With the formerly imposing Roos Building reduced to a pile of rubble at Circle Avenue and Harrison Street, the Park District of Forest Park is looking at ways to convert the 2.5-acre parcel into usable recreation space.
But before the park district can create green space or a recreation center with an indoor gym and classrooms, the property needs environmental remediation, according to tests done by the Illinois Environmental Protection Agency.
According to the park district, Illinois EPA tests show the soil and groundwater under the 1916 building contains multiple hazardous substances, including tetrachloroethene, trichloroethene, vinyl chloride, benzene, toluene, acetone, methylene chloride, 16 polynuclear aromatic hydrocarbons (PAHs) and dangerous metals, among other substances.
The park district is applying for a brownfield cleanup grant from the United States EPA, said parks district Director Larry Piekarz.
The EPA can award grants of up to $200,000 per site to remove hazardous substances, pollutants or contaminants, according to the EPA website. The grant would require the district to share 20 percent of the cost.
“Let’s get the property safe and clean it up,” Piekarz said.
A handful of residents met with park commissioners for coffee on Nov. 9 to share their concerns about environmental hazards, Piekarz said.
Along with cleaning up the site, the park district hopes to apply for grants to build something new. Step two is to find out what the residents of Forest Park want in the spot, Piekarz said.
The park board meets Nov. 21 to discuss hiring an architect to listen to public comments and create a plan for a gym/fitness center based on what residents say they want.
Once a concept is developed, the park district will apply for two grants, Piekarz said.

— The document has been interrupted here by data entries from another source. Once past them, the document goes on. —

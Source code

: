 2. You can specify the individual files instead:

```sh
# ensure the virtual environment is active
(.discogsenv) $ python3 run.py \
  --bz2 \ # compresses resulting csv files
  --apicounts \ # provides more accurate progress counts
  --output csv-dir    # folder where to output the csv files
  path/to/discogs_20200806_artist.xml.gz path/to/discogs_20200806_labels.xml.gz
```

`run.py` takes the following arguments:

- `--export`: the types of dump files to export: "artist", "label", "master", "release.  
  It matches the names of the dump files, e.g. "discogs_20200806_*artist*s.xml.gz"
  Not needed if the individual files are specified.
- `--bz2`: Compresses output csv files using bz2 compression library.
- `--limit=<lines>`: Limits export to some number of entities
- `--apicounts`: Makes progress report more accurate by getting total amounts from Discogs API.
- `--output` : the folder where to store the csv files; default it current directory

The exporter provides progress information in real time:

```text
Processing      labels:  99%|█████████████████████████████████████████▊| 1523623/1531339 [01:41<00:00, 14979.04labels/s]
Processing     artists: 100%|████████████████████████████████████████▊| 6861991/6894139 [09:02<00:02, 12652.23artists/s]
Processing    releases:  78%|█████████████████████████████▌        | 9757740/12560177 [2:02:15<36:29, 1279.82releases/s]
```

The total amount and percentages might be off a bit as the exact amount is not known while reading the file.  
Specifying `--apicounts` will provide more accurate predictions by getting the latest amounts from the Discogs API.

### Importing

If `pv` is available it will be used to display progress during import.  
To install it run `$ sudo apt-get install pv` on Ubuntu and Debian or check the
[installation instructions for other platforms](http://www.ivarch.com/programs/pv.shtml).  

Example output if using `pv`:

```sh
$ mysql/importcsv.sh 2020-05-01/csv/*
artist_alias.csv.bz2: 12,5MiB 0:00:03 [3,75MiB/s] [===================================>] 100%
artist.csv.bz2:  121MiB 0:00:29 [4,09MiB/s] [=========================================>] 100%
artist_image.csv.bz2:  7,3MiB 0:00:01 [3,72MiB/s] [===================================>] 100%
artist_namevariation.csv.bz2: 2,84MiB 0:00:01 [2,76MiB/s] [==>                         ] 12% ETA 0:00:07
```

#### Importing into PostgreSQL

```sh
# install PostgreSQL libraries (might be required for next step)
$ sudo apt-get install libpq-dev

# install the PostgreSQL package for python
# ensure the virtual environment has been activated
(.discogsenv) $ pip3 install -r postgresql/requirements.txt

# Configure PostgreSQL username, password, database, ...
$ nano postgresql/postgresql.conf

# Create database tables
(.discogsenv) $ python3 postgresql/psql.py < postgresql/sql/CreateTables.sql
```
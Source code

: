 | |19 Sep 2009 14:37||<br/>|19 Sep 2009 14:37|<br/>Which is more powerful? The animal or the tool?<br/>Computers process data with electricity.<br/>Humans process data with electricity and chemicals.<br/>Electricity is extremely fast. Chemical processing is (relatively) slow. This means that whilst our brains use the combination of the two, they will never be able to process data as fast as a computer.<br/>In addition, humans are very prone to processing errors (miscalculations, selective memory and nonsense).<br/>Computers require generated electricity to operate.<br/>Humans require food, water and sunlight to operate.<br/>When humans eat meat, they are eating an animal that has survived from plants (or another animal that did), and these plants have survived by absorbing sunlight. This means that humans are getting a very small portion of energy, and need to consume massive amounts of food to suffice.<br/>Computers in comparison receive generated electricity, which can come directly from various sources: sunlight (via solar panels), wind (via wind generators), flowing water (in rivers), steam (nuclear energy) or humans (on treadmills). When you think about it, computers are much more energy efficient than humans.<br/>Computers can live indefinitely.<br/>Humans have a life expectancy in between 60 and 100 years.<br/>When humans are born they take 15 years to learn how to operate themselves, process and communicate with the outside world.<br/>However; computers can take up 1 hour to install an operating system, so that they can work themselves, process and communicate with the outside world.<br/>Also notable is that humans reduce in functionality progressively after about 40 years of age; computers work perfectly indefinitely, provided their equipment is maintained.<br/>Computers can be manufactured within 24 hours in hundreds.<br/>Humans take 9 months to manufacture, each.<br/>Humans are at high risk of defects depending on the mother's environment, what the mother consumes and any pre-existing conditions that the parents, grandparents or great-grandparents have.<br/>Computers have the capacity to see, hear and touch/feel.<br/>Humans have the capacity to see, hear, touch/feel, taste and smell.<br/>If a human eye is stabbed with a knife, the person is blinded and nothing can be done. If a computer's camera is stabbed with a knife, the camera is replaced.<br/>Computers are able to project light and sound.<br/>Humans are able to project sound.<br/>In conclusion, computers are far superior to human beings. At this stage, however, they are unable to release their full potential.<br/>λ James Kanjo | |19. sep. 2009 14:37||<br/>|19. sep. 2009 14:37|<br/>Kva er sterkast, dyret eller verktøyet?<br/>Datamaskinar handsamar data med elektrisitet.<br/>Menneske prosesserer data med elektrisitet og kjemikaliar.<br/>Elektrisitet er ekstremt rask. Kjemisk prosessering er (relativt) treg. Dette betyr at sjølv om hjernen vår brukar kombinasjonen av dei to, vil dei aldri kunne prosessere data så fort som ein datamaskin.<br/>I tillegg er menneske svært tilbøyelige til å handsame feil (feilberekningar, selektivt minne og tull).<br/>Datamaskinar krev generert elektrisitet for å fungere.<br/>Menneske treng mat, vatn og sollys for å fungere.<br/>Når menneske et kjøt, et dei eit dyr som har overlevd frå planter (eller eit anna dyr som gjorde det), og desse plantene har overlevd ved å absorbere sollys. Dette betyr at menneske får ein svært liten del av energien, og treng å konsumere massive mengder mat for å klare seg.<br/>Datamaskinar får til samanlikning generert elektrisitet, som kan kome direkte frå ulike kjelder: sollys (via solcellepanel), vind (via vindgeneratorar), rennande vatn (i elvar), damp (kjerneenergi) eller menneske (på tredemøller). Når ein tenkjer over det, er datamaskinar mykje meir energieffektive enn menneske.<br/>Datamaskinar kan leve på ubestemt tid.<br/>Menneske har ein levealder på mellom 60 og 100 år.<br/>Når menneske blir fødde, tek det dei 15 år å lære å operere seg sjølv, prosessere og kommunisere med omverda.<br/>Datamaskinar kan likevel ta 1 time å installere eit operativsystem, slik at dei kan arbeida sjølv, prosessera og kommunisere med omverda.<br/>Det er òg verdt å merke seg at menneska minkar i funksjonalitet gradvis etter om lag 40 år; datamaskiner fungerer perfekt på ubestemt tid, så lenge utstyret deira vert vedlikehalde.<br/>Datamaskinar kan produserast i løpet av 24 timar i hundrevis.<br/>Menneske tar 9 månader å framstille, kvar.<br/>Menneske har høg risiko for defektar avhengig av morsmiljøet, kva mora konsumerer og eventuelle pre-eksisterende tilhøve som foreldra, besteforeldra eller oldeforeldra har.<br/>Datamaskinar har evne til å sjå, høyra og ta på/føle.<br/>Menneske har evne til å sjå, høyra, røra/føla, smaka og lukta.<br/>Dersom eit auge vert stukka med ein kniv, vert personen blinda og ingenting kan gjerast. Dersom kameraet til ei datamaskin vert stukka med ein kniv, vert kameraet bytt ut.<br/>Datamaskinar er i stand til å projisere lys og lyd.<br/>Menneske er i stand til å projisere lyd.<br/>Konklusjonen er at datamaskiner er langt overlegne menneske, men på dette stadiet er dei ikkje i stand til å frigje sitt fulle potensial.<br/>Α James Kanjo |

The first grant is offered by the Illinois Department of Natural Resources. Up to $200,000 is available through the Open Space Lands Acquisition and Development (OSLAD) program.
The second grant, also from the Illinois DNR is the Parks and Recreation Facility Construction (PARC) grant. Up to 75 percent of a new facility project’s costs can be covered by the state of Illinois, Piekarz said.
Piekarz said things have changed since voters initially approved a referendum to pay 12 cents per every $100 of equalized assessed value to create an athletic complex on the site of the Roos building.
A wish list for the property in 2010 included a teen program center, a preschool facility, an indoor gymnasium, fitness room, multi-purpose classrooms, camp programs and a party room, along with offices and rooms to serve as headquarters for the West Suburban Special Recreation Association.
Piekarz and the board have said the residents will have to re-evaluate priorities.
“We have less money to work with than we thought we had in 2010. The [equalized assessed valuation] dropped, and that affected how much we can borrow.”
The park district will hold community meetings in the next few months to get ideas from residents, Piekarz said.
“I need a concept so I can start applying for these grants,” Piekarz said. “There’s money out there and Forest Park deserves it.”